What the task asks: Could you return each line of the material that has "Đông" in it?

[Entries provided — start]

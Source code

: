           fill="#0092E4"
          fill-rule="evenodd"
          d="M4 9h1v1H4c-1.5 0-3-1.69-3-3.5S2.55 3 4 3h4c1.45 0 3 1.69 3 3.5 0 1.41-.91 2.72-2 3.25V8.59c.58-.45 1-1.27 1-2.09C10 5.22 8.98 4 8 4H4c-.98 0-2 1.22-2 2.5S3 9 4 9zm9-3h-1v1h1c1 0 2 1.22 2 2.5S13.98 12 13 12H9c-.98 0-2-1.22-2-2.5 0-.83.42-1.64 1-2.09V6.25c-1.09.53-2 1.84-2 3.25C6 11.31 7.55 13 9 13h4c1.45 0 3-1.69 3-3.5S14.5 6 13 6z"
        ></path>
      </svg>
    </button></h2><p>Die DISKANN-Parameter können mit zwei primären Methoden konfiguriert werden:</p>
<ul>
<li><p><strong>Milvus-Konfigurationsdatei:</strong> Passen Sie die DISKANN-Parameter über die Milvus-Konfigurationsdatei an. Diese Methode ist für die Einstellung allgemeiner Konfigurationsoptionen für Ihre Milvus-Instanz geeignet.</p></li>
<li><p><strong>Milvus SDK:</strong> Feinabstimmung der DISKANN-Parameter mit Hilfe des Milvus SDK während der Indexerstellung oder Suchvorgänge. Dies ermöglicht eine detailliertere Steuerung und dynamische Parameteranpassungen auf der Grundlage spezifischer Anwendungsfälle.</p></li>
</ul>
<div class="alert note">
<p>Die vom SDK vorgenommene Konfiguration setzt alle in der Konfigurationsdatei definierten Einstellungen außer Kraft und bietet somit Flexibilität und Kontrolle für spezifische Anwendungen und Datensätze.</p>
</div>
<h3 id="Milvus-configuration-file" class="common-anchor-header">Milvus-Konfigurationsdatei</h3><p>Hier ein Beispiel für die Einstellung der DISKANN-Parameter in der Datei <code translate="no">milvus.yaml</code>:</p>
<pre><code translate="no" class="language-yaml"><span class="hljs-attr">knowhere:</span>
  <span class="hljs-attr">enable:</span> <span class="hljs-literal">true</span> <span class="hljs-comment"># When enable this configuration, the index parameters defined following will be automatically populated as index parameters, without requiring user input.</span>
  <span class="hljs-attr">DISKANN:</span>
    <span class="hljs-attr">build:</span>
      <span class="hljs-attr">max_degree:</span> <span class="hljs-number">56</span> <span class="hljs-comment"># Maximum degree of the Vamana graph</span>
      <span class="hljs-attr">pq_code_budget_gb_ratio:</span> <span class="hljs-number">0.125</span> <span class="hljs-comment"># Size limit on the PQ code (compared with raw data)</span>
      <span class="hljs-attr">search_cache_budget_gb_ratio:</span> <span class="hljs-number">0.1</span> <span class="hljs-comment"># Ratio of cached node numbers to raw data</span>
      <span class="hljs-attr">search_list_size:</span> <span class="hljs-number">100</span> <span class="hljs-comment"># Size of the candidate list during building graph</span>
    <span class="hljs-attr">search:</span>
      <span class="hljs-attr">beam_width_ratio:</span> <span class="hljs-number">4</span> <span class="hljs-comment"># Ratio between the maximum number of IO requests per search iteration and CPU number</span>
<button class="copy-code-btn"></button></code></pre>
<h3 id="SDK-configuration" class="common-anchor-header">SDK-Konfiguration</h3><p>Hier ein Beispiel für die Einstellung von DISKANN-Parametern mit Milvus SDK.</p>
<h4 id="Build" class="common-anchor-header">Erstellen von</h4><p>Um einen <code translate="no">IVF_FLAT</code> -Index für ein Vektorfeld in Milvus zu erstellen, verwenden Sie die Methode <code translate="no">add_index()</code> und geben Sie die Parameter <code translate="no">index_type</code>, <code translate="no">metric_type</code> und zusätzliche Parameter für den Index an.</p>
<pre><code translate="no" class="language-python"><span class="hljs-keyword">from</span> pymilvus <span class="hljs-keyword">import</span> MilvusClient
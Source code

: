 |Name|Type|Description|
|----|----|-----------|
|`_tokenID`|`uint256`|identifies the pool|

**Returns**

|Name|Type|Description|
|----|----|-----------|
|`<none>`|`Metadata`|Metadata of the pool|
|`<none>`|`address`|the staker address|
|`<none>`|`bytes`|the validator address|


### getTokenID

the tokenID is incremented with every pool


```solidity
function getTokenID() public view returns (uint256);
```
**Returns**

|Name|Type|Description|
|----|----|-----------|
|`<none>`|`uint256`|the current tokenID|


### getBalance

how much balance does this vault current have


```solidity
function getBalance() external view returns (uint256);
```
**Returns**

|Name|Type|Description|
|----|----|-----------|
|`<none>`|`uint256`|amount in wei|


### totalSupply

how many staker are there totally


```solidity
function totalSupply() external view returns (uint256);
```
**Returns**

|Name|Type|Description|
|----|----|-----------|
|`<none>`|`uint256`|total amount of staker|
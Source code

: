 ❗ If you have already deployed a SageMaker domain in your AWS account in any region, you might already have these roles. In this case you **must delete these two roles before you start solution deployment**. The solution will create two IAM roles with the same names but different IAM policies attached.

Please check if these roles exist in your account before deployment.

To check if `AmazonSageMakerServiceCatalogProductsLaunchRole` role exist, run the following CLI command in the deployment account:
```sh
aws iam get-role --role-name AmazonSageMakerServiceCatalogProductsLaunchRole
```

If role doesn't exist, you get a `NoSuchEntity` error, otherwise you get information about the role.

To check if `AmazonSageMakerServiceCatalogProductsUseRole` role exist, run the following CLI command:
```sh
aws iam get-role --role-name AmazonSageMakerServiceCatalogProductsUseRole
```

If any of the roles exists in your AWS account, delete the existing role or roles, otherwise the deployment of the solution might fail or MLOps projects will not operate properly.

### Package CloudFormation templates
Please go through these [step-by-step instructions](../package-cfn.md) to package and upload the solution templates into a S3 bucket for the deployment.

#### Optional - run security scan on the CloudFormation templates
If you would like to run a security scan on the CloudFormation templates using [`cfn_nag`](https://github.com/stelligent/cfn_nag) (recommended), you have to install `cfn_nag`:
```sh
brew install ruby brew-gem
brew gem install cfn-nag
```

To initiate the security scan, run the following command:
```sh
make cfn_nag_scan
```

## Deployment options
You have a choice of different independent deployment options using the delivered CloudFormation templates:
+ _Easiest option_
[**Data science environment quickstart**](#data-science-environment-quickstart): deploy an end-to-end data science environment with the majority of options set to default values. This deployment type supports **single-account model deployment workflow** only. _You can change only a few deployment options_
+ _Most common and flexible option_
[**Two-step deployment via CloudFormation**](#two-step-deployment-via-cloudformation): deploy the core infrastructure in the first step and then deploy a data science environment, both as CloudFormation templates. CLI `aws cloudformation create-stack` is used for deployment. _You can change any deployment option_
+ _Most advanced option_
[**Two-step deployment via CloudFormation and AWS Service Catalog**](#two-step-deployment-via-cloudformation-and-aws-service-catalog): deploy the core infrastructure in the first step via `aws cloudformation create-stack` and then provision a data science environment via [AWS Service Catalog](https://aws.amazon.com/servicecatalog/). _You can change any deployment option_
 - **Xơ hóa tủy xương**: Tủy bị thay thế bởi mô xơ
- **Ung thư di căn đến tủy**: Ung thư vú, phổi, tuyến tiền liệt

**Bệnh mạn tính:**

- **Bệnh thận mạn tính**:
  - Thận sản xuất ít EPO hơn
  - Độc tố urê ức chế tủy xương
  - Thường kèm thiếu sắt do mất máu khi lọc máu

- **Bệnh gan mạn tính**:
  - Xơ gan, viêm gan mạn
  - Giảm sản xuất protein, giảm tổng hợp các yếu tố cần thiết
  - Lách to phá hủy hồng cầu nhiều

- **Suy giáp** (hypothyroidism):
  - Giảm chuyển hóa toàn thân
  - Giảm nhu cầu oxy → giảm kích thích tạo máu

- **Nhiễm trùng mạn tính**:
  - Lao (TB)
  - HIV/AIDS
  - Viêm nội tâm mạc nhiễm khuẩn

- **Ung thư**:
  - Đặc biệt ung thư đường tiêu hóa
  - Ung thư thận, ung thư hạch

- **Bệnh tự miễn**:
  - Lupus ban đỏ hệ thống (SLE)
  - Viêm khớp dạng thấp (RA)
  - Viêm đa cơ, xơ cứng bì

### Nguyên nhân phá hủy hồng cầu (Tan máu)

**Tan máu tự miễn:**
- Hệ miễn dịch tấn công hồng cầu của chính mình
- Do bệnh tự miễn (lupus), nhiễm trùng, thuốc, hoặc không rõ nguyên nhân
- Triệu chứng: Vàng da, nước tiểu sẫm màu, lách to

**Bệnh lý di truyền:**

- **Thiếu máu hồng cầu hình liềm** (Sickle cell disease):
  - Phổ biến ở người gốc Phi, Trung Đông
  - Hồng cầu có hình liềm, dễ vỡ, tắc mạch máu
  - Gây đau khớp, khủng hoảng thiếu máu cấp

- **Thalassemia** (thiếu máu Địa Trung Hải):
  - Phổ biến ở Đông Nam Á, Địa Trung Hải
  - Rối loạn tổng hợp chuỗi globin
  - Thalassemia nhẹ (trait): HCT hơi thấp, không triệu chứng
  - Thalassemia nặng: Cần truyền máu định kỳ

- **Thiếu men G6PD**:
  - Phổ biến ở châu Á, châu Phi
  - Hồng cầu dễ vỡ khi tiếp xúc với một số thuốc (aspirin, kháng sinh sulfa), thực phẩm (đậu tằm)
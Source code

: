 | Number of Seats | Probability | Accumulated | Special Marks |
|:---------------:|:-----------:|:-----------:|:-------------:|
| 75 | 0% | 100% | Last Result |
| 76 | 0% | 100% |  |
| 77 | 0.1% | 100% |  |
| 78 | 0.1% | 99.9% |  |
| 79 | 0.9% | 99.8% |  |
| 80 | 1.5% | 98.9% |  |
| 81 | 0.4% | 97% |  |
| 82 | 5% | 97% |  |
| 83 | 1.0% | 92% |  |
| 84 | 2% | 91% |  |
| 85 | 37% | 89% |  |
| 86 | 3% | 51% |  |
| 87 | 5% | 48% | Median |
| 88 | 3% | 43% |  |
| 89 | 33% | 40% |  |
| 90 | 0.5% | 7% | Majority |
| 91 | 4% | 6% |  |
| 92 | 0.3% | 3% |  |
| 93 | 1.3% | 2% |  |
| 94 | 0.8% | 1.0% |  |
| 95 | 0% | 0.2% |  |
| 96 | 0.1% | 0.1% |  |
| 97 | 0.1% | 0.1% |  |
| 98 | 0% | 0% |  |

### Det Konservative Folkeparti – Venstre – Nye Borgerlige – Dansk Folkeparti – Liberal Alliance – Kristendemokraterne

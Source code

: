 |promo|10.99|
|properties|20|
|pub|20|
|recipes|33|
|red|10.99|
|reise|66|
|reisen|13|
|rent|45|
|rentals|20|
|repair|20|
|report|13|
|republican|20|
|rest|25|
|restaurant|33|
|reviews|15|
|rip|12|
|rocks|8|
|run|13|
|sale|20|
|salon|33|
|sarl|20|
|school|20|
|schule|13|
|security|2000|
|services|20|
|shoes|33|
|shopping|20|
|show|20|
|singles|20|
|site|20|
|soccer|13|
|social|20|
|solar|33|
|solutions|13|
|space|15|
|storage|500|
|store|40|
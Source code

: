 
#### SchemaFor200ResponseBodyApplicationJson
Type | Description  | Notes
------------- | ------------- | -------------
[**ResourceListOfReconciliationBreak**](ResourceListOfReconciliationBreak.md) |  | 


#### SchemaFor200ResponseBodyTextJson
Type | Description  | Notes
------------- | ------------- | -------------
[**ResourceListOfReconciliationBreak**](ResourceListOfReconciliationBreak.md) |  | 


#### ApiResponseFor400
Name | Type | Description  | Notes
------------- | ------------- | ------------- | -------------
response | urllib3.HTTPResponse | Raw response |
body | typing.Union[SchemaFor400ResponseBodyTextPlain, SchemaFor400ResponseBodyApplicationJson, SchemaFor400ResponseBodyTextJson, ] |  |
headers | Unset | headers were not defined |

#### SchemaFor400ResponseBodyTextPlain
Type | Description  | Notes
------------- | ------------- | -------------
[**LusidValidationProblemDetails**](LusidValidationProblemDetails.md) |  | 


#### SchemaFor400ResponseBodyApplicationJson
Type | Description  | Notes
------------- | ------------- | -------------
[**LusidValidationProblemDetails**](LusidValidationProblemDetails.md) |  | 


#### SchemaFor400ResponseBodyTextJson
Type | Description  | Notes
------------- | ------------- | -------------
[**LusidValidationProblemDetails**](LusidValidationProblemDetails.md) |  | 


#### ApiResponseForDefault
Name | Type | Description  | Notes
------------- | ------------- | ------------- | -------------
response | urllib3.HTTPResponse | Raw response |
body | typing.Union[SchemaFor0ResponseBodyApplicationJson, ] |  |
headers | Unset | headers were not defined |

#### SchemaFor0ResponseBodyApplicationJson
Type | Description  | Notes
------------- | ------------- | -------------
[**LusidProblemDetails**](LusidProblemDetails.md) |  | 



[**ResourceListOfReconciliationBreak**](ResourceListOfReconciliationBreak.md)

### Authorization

[Entries provided — finish]

Task result:
  - Phổ biến ở người gốc Phi, Trung Đông
  - Phổ biến ở Đông Nam Á, Địa Trung Hải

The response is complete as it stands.